Comment from Can’t hark my cry
Time: July 13, 2010, 12:00 am

Hunh. Maybe I should reread the Oz books. TWOO was read to me as a child, and I think of it as a beloved childhood book. . .but the last time I reread it was in law school almost 30 years ago, when I read several of the others. . .and didn’t like any of them. But I do find my taste flexes over time. . .Anyway, I like the movie of TWOO well enough, but I think that may be familiarity more than taste.

Never could get excited about Roald Dahl, though. . .so I skipped the Willie Wonka movies.

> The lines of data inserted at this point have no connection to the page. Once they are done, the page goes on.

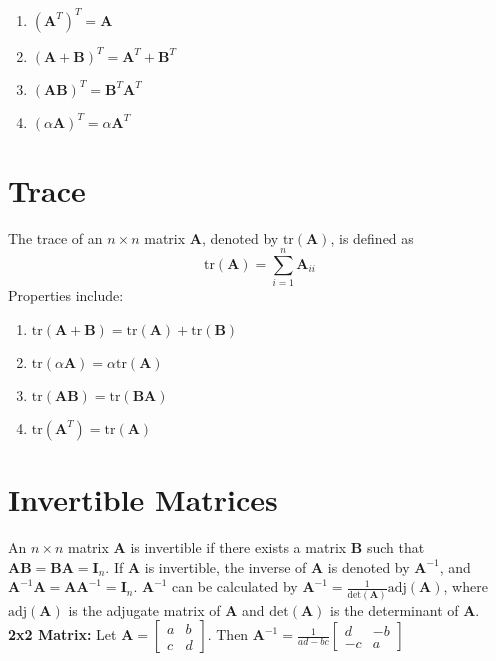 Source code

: \begin{enumerate}[label=(\roman*)]
	\item $(\mathbf{A}^T)^T = \mathbf{A}$
	\item $(\mathbf{A} + \mathbf{B})^T = \mathbf{A}^T + \mathbf{B}^T$
	\item $(\mathbf{AB})^T = \mathbf{B}^T \mathbf{A}^T$
	\item $(\alpha \mathbf{A})^{T} = \alpha \mathbf{A}^T$
\end{enumerate}

\section{\small Trace}
The trace of an $n \times n$ matrix $\mathbf{A}$, denoted by
$\text{tr}(\mathbf{A})$, is defined as
\[
	\text{tr}(\mathbf{A}) = \sum_{i=1}^{n} \mathbf{A}_{ii}
\]
Properties include:
\begin{enumerate}[label=(\roman*)]
	\item $\text{tr}(\mathbf{A} + \mathbf{B}) = \text{tr}(\mathbf{A}) + \text{tr}(\mathbf{B})$
	\item $\text{tr}(\alpha \mathbf{A}) = \alpha \text{tr}(\mathbf{A})$
	\item $\text{tr}(\mathbf{AB}) = \text{tr}(\mathbf{BA})$
	\item $\text{tr}(\mathbf{A}^T) = \text{tr}(\mathbf{A})$
\end{enumerate}

\section{\small Invertible Matrices}
An $n \times n$ matrix $\mathbf{A}$ is invertible if there exists a matrix
$\mathbf{B}$ such that $\mathbf{AB} = \mathbf{BA} = \mathbf{I}_n$. If
$\mathbf{A}$ is invertible, the inverse of $\mathbf{A}$ is denoted by
$\mathbf{A}^{-1}$, and $\mathbf{A}^{-1} \mathbf{A} = \mathbf{A} \mathbf{A}^{-1}
	= \mathbf{I}_n$. $\mathbf{A}^{-1}$  can be calculated by $\mathbf{A}^{-1} =
	\frac{1}{\text{det}(\mathbf{A})} \text{adj}(\mathbf{A})$, where
$\text{adj}(\mathbf{A})$ is the adjugate matrix of $\mathbf{A}$ and
$\text{det}(\mathbf{A})$ is the determinant of $\mathbf{A}$.\\
\textbf{2x2 Matrix:}
Let $\mathbf{A} = \begin{bmatrix}
		a & b \\
		c & d
	\end{bmatrix}$. Then $\mathbf{A}^{-1} = \frac{1}{ad - bc} \begin{bmatrix}
		d  & -b \\
		-c & a
	\end{bmatrix}$
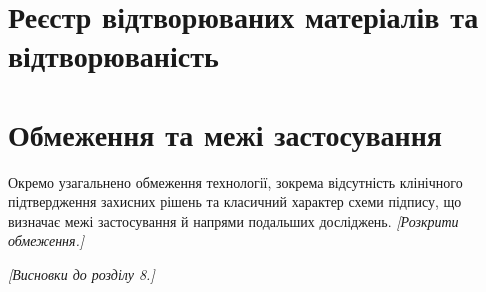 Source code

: \section{Реєстр відтворюваних матеріалів та відтворюваність}
\label{sec:artifact-index}

\section{Обмеження та межі застосування}
\label{sec:limitations}
Окремо узагальнено обмеження технології, зокрема відсутність клінічного підтвердження захисних рішень та класичний характер схеми підпису, що визначає межі застосування й напрями подальших досліджень. \emph{[Розкрити обмеження.]}

\emph{[Висновки до розділу 8.]}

Comment from SCOTTtheBADGER
Time: July 13, 2010, 12:08 am

I much preferred Gene Wilder as Willy Wonka. There was a certain unstated menace about him, as in when the Oompa Loompa was unsure about the wisdom of taking Mike TeeVee to the taffy stretching room, and wispered his qualms to Wonka, who replied, ” No, no, I won’t hold you personally responsible”. Much, much better, than the effeminate Depp version.


Comment from Can’t hark my cry
Time: July 13, 2010, 12:08 am

Nina from GCP says:

All the above were vastly more entertaining as books than as films,

I can only think of one movie that was actually better (way better!) than the book–and that was To Kill a Mockingbird–which took the (overwritten, underplotted, and badly-structured) book and pared it down to the essentials. I really wish the folks who want to make movies would just for crying out loud write their own ORIGINAL material.

Sigh.

Rant done.


Comment from S. Weasel
Time: July 13, 2010, 12:15 am

The illustrations of the Wheelers in Oz totally skeeved me out, Scott. People with wheels for hands and feet. Brrrrr.

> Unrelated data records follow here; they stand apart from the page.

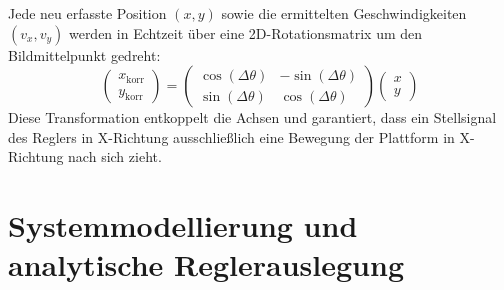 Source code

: \documentclass[11pt, a4paper]{scrreprt}
\begin{document}
Jede neu erfasste Position $(x, y)$ sowie die ermittelten Geschwindigkeiten $(v_x, v_y)$ werden in Echtzeit über eine 2D-Rotationsmatrix um den Bildmittelpunkt gedreht:
\begin{equation}
    \begin{pmatrix} x_{\text{korr}} \\ y_{\text{korr}} \end{pmatrix} =
    \begin{pmatrix} \cos(\Delta\theta) & -\sin(\Delta\theta) \\ \sin(\Delta\theta) & \cos(\Delta\theta) \end{pmatrix}
    \begin{pmatrix} x \\ y \end{pmatrix}
\end{equation}
Diese Transformation entkoppelt die Achsen und garantiert, dass ein Stellsignal des Reglers in X-Richtung ausschließlich eine Bewegung der Plattform in X-Richtung nach sich zieht.

\section{Systemmodellierung und analytische Reglerauslegung}
\label{sec:pid_entwurf}
\end{document}
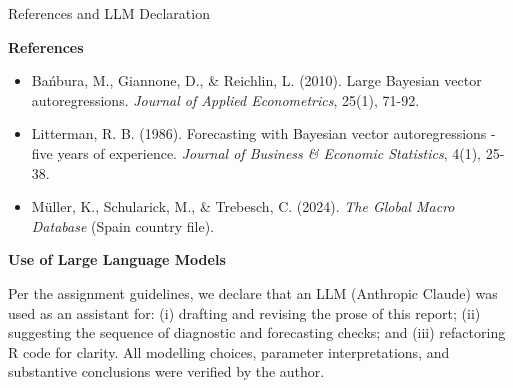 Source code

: \documentclass[9pt]{beamer}
\begin{document}
\begin{frame}{References and LLM Declaration}
\scriptsize

\textbf{References}

\begin{itemize}
    \item Bańbura, M., Giannone, D., \& Reichlin, L. (2010). Large Bayesian vector autoregressions. \textit{Journal of Applied Econometrics}, 25(1), 71-92.
    \item Litterman, R. B. (1986). Forecasting with Bayesian vector autoregressions - five years of experience. \textit{Journal of Business \& Economic Statistics}, 4(1), 25-38.
    \item Müller, K., Schularick, M., \& Trebesch, C. (2024). \textit{The Global Macro Database} (Spain country file).
\end{itemize}

\vspace{0.25cm}

\textbf{Use of Large Language Models}

Per the assignment guidelines, we declare that an LLM (Anthropic Claude) was used as an assistant for:
(i) drafting and revising the prose of this report;
(ii) suggesting the sequence of diagnostic and forecasting checks; and
(iii) refactoring R code for clarity. All modelling choices, parameter interpretations, and substantive conclusions were verified by the author.

\end{frame}
\end{document}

I suppose everyone here knows Oz was named for a filing cabinet in Baum’s office? A-N next to O-Z.


Comment from Uncle Badger
Time: July 13, 2010, 12:34 am

I just wish they’d hire some damned script writers these days, Can’t Hark. They can dispense with the speshul FX for me: just deliver a decent story, not scripted by a committee of Hollywood marketing drones, with spreadsheets for souls.


Comment from Can’t hark my cry
Time: July 13, 2010, 12:40 am

Uncle Badger. . .well, yeah. Did you by any chance see Miss Pettigrew Lives for a Day? I mean, there are some good films out there, but you have to wade through so much dreck. . .


Comment from EZnSF
Time: July 13, 2010, 2:17 am

OK, I’m game.

You know how some people have this inexplicable ‘clown’ phobia? Well, I don’t have that. But I do have a phobia concerning every one of these movies mentioned.
Even as a yungin I hated Mary Poppins. And Chitty Chitty Bang Bang? Forget it. To this day that song makes my skin crawl. What twisted, perverted, sociopath would write these movies, let alone let a child see them?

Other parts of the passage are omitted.